O Bursztynowej Komnacie i "szafie Lesiaka"

 Domyślam się, że część czytelników z uwagi na tytuł mojego artykułu pomyśli, że oto niechybnie nadszedł tak zwany sezon ogórkowy i tematy typu potwór z Loch Ness czy odkurzanie sprawy poszukiwań Bursztynowej Komnaty to najlepszy znak, ze wkraczamy w tak zwany okres kanikuły.

Nie wiem czy uda mi się przekonać państwa, że jest inaczej, lecz mimo wszystko spróbuję.

Temat skradzionego przez Niemców z Carskiego Sioła, bursztynowego skarbu wraca w mediach, co jakiś czas, jednak ostatnio jakby z coraz mniejszą częstotliwością.

Pamiętam, że po raz pierwszy szczegóły zaginięcia Bursztynowej Komnaty oraz historię licznych prób jej odnalezienia, czynione tak przez amatorów jak i władze państwowe czy służby specjalne, poznałem z wydanej w 1976 roku książki Ryszarda Badowskiego „Tajemnica Bursztynowej Komnaty”.

Autor był w PRL-u bardzo znaną, szczególnie wśród młodzieży postacią z uwagi na prowadzenie niezwykle popularnego programu „Klub sześciu kontynentów”, w którym to zza żelaznej kurtyny mogliśmy śledzić na ekranie filmowe owoce wypraw różnych podróżników, w tym samego autora, którzy mieli glejt od komunistów umożliwiający im poruszanie się po całym świecie by następnie miejscowej gawiedzi umożliwić lizanie tych smakołyków przez szybę telewizora.

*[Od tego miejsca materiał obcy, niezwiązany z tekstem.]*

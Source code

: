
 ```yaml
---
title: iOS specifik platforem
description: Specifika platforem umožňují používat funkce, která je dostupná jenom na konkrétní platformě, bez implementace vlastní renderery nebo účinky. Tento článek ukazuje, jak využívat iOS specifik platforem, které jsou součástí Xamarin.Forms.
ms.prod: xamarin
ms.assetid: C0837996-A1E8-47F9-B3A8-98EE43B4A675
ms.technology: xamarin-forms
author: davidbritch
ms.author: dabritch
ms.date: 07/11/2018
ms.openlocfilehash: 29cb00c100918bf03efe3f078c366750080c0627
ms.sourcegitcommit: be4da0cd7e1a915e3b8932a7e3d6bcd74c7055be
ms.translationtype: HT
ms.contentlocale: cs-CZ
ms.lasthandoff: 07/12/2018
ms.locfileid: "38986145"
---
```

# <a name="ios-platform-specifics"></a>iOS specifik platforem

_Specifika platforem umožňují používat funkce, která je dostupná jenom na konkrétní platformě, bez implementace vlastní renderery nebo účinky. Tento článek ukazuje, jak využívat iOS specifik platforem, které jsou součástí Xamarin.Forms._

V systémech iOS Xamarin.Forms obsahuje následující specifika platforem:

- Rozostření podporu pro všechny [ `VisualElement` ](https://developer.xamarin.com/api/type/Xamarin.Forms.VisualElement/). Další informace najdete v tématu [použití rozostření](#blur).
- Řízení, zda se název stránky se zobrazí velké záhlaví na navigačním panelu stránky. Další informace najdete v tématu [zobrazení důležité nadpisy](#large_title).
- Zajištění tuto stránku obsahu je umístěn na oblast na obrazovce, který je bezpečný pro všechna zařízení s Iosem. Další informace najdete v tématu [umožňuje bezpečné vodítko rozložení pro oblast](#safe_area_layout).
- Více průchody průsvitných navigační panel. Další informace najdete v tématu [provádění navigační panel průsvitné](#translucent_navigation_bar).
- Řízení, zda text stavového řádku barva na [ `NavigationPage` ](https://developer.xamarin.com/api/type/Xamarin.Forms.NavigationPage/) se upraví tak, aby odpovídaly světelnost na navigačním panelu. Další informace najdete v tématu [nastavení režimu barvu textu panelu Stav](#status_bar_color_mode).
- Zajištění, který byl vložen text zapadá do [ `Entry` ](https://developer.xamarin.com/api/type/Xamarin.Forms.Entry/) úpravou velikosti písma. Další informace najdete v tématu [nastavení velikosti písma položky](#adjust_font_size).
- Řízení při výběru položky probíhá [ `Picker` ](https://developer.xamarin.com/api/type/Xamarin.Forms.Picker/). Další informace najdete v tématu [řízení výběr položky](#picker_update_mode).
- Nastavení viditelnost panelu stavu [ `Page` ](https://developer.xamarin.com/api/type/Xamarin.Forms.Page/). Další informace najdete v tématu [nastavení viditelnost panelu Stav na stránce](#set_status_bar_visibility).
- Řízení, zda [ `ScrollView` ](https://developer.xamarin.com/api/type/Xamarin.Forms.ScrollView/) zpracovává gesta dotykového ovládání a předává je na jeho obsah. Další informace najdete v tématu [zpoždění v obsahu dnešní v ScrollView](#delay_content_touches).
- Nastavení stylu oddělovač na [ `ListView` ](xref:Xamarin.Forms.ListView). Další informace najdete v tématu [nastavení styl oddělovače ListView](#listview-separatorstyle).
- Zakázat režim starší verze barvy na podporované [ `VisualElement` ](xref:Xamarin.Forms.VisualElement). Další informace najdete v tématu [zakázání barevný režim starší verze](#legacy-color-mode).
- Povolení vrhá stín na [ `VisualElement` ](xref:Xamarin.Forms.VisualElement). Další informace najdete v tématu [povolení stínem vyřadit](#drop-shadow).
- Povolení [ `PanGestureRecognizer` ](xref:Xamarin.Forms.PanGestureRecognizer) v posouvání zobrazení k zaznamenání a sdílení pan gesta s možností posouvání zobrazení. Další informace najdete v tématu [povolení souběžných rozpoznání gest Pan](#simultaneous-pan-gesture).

Zarówno w książce Badowskiego jak i wielu innych pracach na ten temat, najbardziej prawdopodobnym miejscem ukrycia bursztynowego arcydzieła był teren Polski, a szczególnie Dolny Śląsk. Sprawa ta była tematem wielu gorących dyskusji wśród moich kolegów i nie raz snuliśmy plany wypraw i oczami wyobraźni widzieliśmy siebie samych w aureoli wielkich odkrywców.

Jak wiadomo ostatnim i niepodważalnym miejscem gdzie widziano Bursztynową Komnatę był Królewiec. Trafiła tam w 1941 roku zaś w 1944 roku w obliczu zbliżającej się do Królewca Armii Czerwonej została spakowana do kilkudziesięciu skrzyń i w oczekiwaniu na wywiezienie w jakieś bezpieczne miejsce umieszczono ją w piwnicach tamtejszego zamku. To są ostatnie pewne informacje.

Jednak od 2003 roku Bursztynową Komnatę znowu można podziwiać w Sankt Petersburgu, w Pałacu Jekateryninskim w Carskim Siole.

Istnieje jednak grupa niedowiarków, która do dziś poddaje w wątpliwość to, aby rosyjskim mistrzom bursztyniarskim udało się tak perfekcyjnie odtworzyć dzieło duńskiego mistrza, który nad zamówionym w 1701 przez Fryderyka I Honenzollerna dziełem pracował niemal 12 lat.

I właśnie w tym miejscu wracamy do Polski AD2012 i przemilczanej nawet przez te najbardziej żądne sensacji media, pewnej relacji człowieka, którego trudno nazwać oszołomem.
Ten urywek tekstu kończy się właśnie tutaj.